A dependent care FSA is an employer-sponsored benefit that helps employees manage expenses associated with caring for a qualified dependent, such as a child or incapacitated family member. It’s sometimes called a dependent care assistance plan (DCAP).
How do dependent care FSA benefits work?
Employees who enroll in a dependent care FSA contribute a portion of their compensation to cover the cost of dependent care services necessary for them to work. Their employer deducts these contributions via pretax payroll deductions.
Generally, as employees incur qualified dependent care expenses, they pay them out of pocket and then apply for reimbursement from the FSA. In some cases, participants may receive a spending account card, which works like a bank debit card and provides immediate reimbursement.

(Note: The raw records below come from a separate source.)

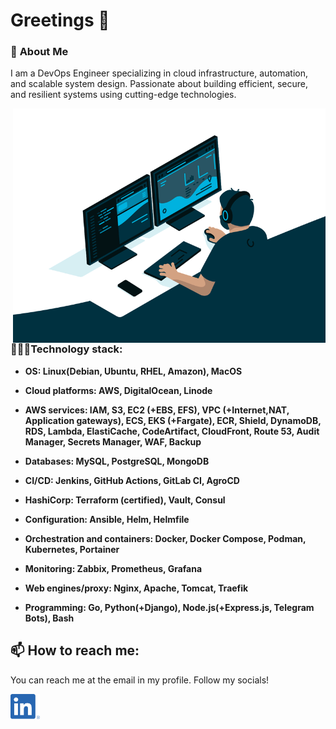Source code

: # Greetings 👋
### 📖 **About Me**

I am a DevOps Engineer specializing in cloud infrastructure, automation, and scalable system design. Passionate about building efficient, secure, and resilient systems using cutting-edge technologies.


<img align="right" src="./files/code.gif?raw=true" width="500" />

### 👨🏼‍💻**Technology stack**:


- **OS: Linux(Debian, Ubuntu, RHEL, Amazon), MacOS**

- **Cloud platforms: AWS, DigitalOcean,  Linode**

- **AWS services: IAM, S3, EC2 (+EBS, EFS), VPC (+Internet,NAT, Application gateways), ECS, EKS (+Fargate), ECR, Shield, DynamoDB, RDS, Lambda, ElastiCache, CodeArtifact, CloudFront, Route 53, Audit Manager, Secrets Manager, WAF, Backup**

- **Databases: MySQL, PostgreSQL, MongoDB**

- **CI/CD: Jenkins, GitHub Actions, GitLab CI, AgroCD**

- **HashiCorp: Terraform (certified), Vault, Consul**

- **Configuration: Ansible, Helm, Helmfile**

- **Orchestration and containers: Docker, Docker Compose, Podman, Kubernetes, Portainer**

- **Monitoring: Zabbix, Prometheus, Grafana**

- **Web engines/proxy: Nginx, Apache, Tomcat, Traefik**

- **Programming: Go, Python(+Django), Node.js(+Express.js, Telegram Bots), Bash**


## 📫 How to reach me:
You can reach me at the email in my profile. Follow my socials!

[<img src="./files/linkedin.png" height="40em" align="center" alt="Follow me on LinkedIn" title="Follow Shurgentum on LinkedIn"/>](https://linkedin.com/in/Shurgentum)

<!-- 
- 𝙼𝚘𝚗𝚘𝚜𝚙𝚊𝚌𝚎𝚍 𝚝𝚎𝚡𝚝 𝚏𝚛𝚘𝚖 [𝚑𝚝𝚝𝚙𝚜://𝚢𝚊𝚢𝚝𝚎𝚡𝚝.𝚌𝚘𝚖/𝚖𝚘𝚗𝚘𝚜𝚙𝚊𝚌𝚎/](https://yaytext.com/monospace/)
 -->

Dependent care FSA contributions
Under federal law, an employee is limited to contributing the smallest of the following amounts:
- $5,000 if the employee is married and filing a joint return or is a single parent
- $2,500 if the employee is married but filing separately
- The employee's “earned income” for the year – or –
- If the employee is married at the end of the taxable year, the spouse's earned income
Employers have the option to set a limit lower than the amounts listed, but not in excess. Any contributions to a dependent care FSA that exceed the imposed limit during a calendar year are treated as taxable income.
Once employees choose how much they will contribute for the year, they cannot change it unless they experience a qualifying event, such as a change in marital status, employment status or the number of dependents.
Dependent care FSA coverage
Dependent care FSA coverage is not uniform throughout the year, meaning that the funds available at any given time are limited to the total contributions made to date, minus any prior reimbursements. If any funds remain in the account at the claim filing deadline for the year, the balance generally is forfeited.
Employers, however, may allow participants to use outstanding year-end balances to reimburse expenses for qualified dependent care benefits incurred during a grace period of up to two months and 15 days following the close of the plan year.
Dependent care qualifications
To participate in a dependent care FSA, employees must have dependents who meet one of the following criteria:
- Any qualifying children who have not attained the age of 13.
- Spouses who aren’t physically or mentally able to care for themselves and have lived with the employee for more than half the year.
- Any other people who aren’t physically or mentally able to care for themselves and have lived with the employee for more than half the year. The person in question must also be a dependent of the employee or would have been a dependent if not for certain exclusions.
See IRS Publication 503 for more specific details.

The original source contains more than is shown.